## WORK REQUIRED
When the records are reproduced, each one must match exactly, and no picture may be kept.

Extracted data entries:
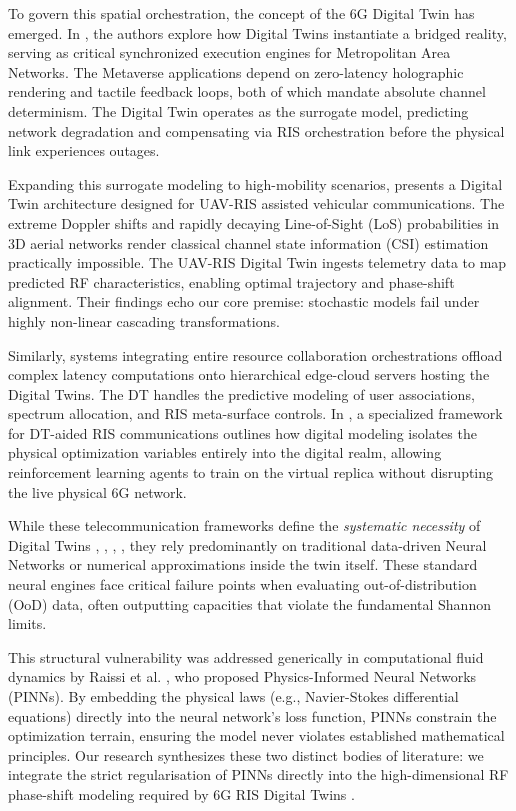 \documentclass[conference]{IEEEtran}
\begin{document}
To govern this spatial orchestration, the concept of the 6G Digital Twin has emerged. In \cite{metaverse2021}, the authors explore how Digital Twins instantiate a bridged reality, serving as critical synchronized execution engines for Metropolitan Area Networks. The Metaverse applications depend on zero-latency holographic rendering and tactile feedback loops, both of which mandate absolute channel determinism. The Digital Twin operates as the surrogate model, predicting network degradation and compensating via RIS orchestration before the physical link experiences outages.

Expanding this surrogate modeling to high-mobility scenarios, \cite{uav2022} presents a Digital Twin architecture designed for UAV-RIS assisted vehicular communications. The extreme Doppler shifts and rapidly decaying Line-of-Sight (LoS) probabilities in 3D aerial networks render classical channel state information (CSI) estimation practically impossible. The UAV-RIS Digital Twin ingests telemetry data to map predicted RF characteristics, enabling optimal trajectory and phase-shift alignment. Their findings echo our core premise: stochastic models fail under highly non-linear cascading transformations.

Similarly, systems integrating entire resource collaboration orchestrations \cite{integrated2023} offload complex latency computations onto hierarchical edge-cloud servers hosting the Digital Twins. The DT handles the predictive modeling of user associations, spectrum allocation, and RIS meta-surface controls. In \cite{dt_aided2022}, a specialized framework for DT-aided RIS communications outlines how digital modeling isolates the physical optimization variables entirely into the digital realm, allowing reinforcement learning agents to train on the virtual replica without disrupting the live physical 6G network.

While these telecommunication frameworks define the \textit{systematic necessity} of Digital Twins \cite{metaverse2021}, \cite{uav2022}, \cite{dt_aided2022}, \cite{integrated2023}, they rely predominantly on traditional data-driven Neural Networks or numerical approximations inside the twin itself. These standard neural engines face critical failure points when evaluating out-of-distribution (OoD) data, often outputting capacities that violate the fundamental Shannon limits.

This structural vulnerability was addressed generically in computational fluid dynamics by Raissi et al. \cite{raissi2019}, who proposed Physics-Informed Neural Networks (PINNs). By embedding the physical laws (e.g., Navier-Stokes differential equations) directly into the neural network's loss function, PINNs constrain the optimization terrain, ensuring the model never violates established mathematical principles. Our research synthesizes these two distinct bodies of literature: we integrate the strict regularisation of PINNs \cite{raissi2019} directly into the high-dimensional RF phase-shift modeling required by 6G RIS Digital Twins \cite{basar2019}.
\end{document}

## RESPONSE TO THIS TASK
 \documentclass[conference]{IEEEtran}
\begin{document}
To govern this spatial orchestration, the concept of the 6G Digital Twin has emerged. In \cite{metaverse2021}, the authors explore how Digital Twins instantiate a bridged reality, serving as critical synchronized execution engines for Metropolitan Area Networks. The Metaverse applications depend on zero-latency holographic rendering and tactile feedback loops, both of which mandate absolute channel determinism. The Digital Twin operates as the surrogate model, predicting network degradation and compensating via RIS orchestration before the physical link experiences outages.

Expanding this surrogate modeling to high-mobility scenarios, \cite{uav2022} presents a Digital Twin architecture designed for UAV-RIS assisted vehicular communications. The extreme Doppler shifts and rapidly decaying Line-of-Sight (LoS) probabilities in 3D aerial networks render classical channel state information (CSI) estimation practically impossible. The UAV-RIS Digital Twin ingests telemetry data to map predicted RF characteristics, enabling optimal trajectory and phase-shift alignment. Their findings echo our core premise: stochastic models fail under highly non-linear cascading transformations.

Similarly, systems integrating entire resource collaboration orchestrations \cite{integrated2023} offload complex latency computations onto hierarchical edge-cloud servers hosting the Digital Twins. The DT handles the predictive modeling of user associations, spectrum allocation, and RIS meta-surface controls. In \cite{dt_aided2022}, a specialized framework for DT-aided RIS communications outlines how digital modeling isolates the physical optimization variables entirely into the digital realm, allowing reinforcement learning agents to train on the virtual replica without disrupting the live physical 6G network.

While these telecommunication frameworks define the \textit{systematic necessity} of Digital Twins \cite{metaverse2021}, \cite{uav2022}, \cite{dt_aided2022}, \cite{integrated2023}, they rely predominantly on traditional data-driven Neural Networks or numerical approximations inside the twin itself. These standard neural engines face critical failure points when evaluating out-of-distribution (OoD) data, often outputting capacities that violate the fundamental Shannon limits.

This structural vulnerability was addressed generically in computational fluid dynamics by Raissi et al. \cite{raissi2019}, who proposed Physics-Informed Neural Networks (PINNs). By embedding the physical laws (e.g., Navier-Stokes differential equations) directly into the neural network's loss function, PINNs constrain the optimization terrain, ensuring the model never violates established mathematical principles. Our research synthesizes these two distinct bodies of literature: we integrate the strict regularisation of PINNs \cite{raissi2019} directly into the high-dimensional RF phase-shift modeling required by 6G RIS Digital Twins \cite{basar2019}.
\end{document}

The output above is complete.